マス ティンバーとコンクリートを使用するハイブリッド建築プロジェクト、ニュージーランド・ダニーデンのHe Toki Kai Te Rika Otago Polytechnic Trades Training Centreのレンダリング画像
マス ティンバーとコンクリートによるハイブリッドな建築プロジェクト、ニュージーランド・ダニーデンのHe Toki Kai Te Rika Otago職業訓練センターのレンダリング画像 [提供: Warren and Mahoney]
  • ニュージーランドでは電力の80%が再生可能エネルギーで生成されるが、地理的条件により多くの資材を長距離輸送する必要がある。
  • 建築事務所Warren and Mahoneyは2030年までに気候変動対策とネットゼロ目標を達成すべくパッシブデザイン、マス ティンバーなど気候変動に配慮した取り組みを採り入れている。
  • 同社はストーリーテリングや形式的表現を通じて持続可能性の成果を上げ、先住民族マオリ族の人々と場所を結びつける知識も活用している。

ニュージーランドの建築事務所Warren and Mahoneyは、デジタルデザイン ツールを活用することで2030年までに自社の全プロジェクトをネットゼロとし、エンボディドカーボンを従来の建設方法による同等の建物比較で40%削減するという、野心的なサステナビリティ目標を掲げている

だが、ネットゼロは技術の選択やデジタルモデルだけでは達成できない。

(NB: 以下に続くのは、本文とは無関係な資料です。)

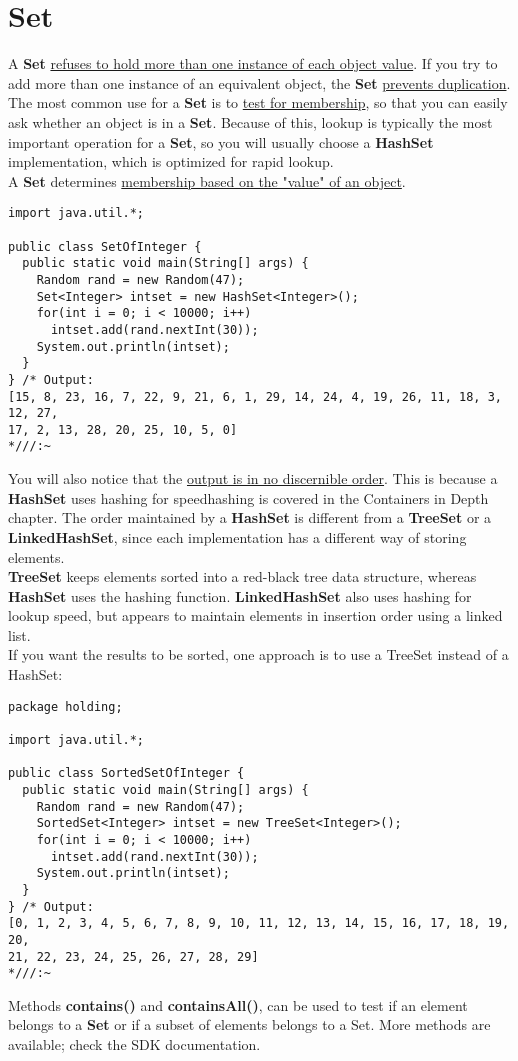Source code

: \documentclass[10pt,letterpaper]{report}
\begin{document}
\section{Set}
A \textbf{Set} \underline{refuses to hold more than one instance of each object value}. If you try to add more than one instance of an equivalent object, the \textbf{Set} \underline{prevents duplication}.\\
The most common use for a \textbf{Set} is to \underline{test for membership}, so that you can easily ask whether an object is in a \textbf{Set}. Because of this, lookup is typically the most important operation for a \textbf{Set}, so you will usually choose a \textbf{HashSet} implementation, which is optimized for rapid lookup.\\
A \textbf{Set} determines \underline{membership based on the "value" of an object}.
\begin{lstlisting}
import java.util.*;

public class SetOfInteger {
  public static void main(String[] args) {
    Random rand = new Random(47);
    Set<Integer> intset = new HashSet<Integer>();
    for(int i = 0; i < 10000; i++)
      intset.add(rand.nextInt(30));
    System.out.println(intset);
  }
} /* Output:
[15, 8, 23, 16, 7, 22, 9, 21, 6, 1, 29, 14, 24, 4, 19, 26, 11, 18, 3, 12, 27,
17, 2, 13, 28, 20, 25, 10, 5, 0]
*///:~
\end{lstlisting}
You will also notice that the \underline{output is in no discernible order}. This is because a \textbf{HashSet} uses hashing for speed\textendash hashing is covered in the Containers in Depth chapter. The order maintained by a \textbf{HashSet} is different from a \textbf{TreeSet} or a \textbf{LinkedHashSet}, since each implementation has a different way of storing elements.\\
\textbf{TreeSet} keeps elements sorted into a red-black tree data structure, whereas \textbf{HashSet} uses the hashing function. \textbf{LinkedHashSet} also uses hashing for lookup speed, but appears to maintain elements in insertion order using a linked list.\\
If you want the results to be sorted, one approach is to use a TreeSet instead of a HashSet:
\begin{lstlisting}
package holding;

import java.util.*;

public class SortedSetOfInteger {
  public static void main(String[] args) {
    Random rand = new Random(47);
    SortedSet<Integer> intset = new TreeSet<Integer>();
    for(int i = 0; i < 10000; i++)
      intset.add(rand.nextInt(30));
    System.out.println(intset);
  }
} /* Output:
[0, 1, 2, 3, 4, 5, 6, 7, 8, 9, 10, 11, 12, 13, 14, 15, 16, 17, 18, 19, 20,
21, 22, 23, 24, 25, 26, 27, 28, 29]
*///:~
\end{lstlisting}
Methods \textbf{contains()} and \textbf{containsAll()}, can be used to test if an element belongs to a \textbf{Set} or if a subset of elements belongs to a Set. More methods are available; check the SDK documentation.
\end{document}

同社でサステナビリティを統括するフィオナ・ショート氏は「我々よりも気候や気候と人間の関係に敏感な人々から学び、テクノロジーを活用して、データに基づき、気候に反応する建築物を生み出す必要があります」と話す。「これは先進技術による測定とモデリングを、その地域の気候や材料に関する深い理解と組み合わせることを意味しています。最良のデザインレスポンスは、その場所に特有のものです。ゼロカーボン建築には場所に対する深い考察が反映されるようになっており、それを私はゼロカーボン ヴァナキュラーだと考えています」。

近代以前の文化や先住民の文化は、大量の二酸化炭素排出を伴うエネルギーを用いずに建設を行う、エコロジカルなヴァナキュラー デザインを世界各地で熟知していた。そうした知識は、その子孫と築き上げられた伝統によって現在も維持されており、同様の技術や彼らの生態学的世界観の要素を取り入れることが気候変動の拡大緩和に役立つ可能性がある。エジプトで開催されたCOP27気候変動会議で開発途上国の指導者たちが、二酸化炭素の排出により貧しい国々に何十億ドルもの費用と何千人もの犠牲を払わせてきた富裕国の責任を非難したことで、これは新たな意味を帯びることとなった。

ニュージーランドのマオリは、意識的に生態系の一部として生きるための知識を発達させてきた。Warren and Mahoneyは、持続可能性、形式的表現、生態系のバランスに関する先住民の知識に注目し、そこからストーリーテリングや形式的表現を通じて環境的な成果を向上させ、人々と場所を結びつけることを学んでいる。ショート氏は、すべてのプロジェクトに2つの重要な質問を投げかける。「このプロジェクトのカーボンストーリーは?」そして「人々と場所のストーリーは?」と。

プロジェクトの「カーボンストーリー」とは、すべての炭素排出を指すもので、その原因となっているのは製造、輸送、設置に伴うすべてのコンポーネントや材料に含まれるエンボディド カーボンと、プロジェクトのエネルギー消費によるオペレーショナル カーボンだ。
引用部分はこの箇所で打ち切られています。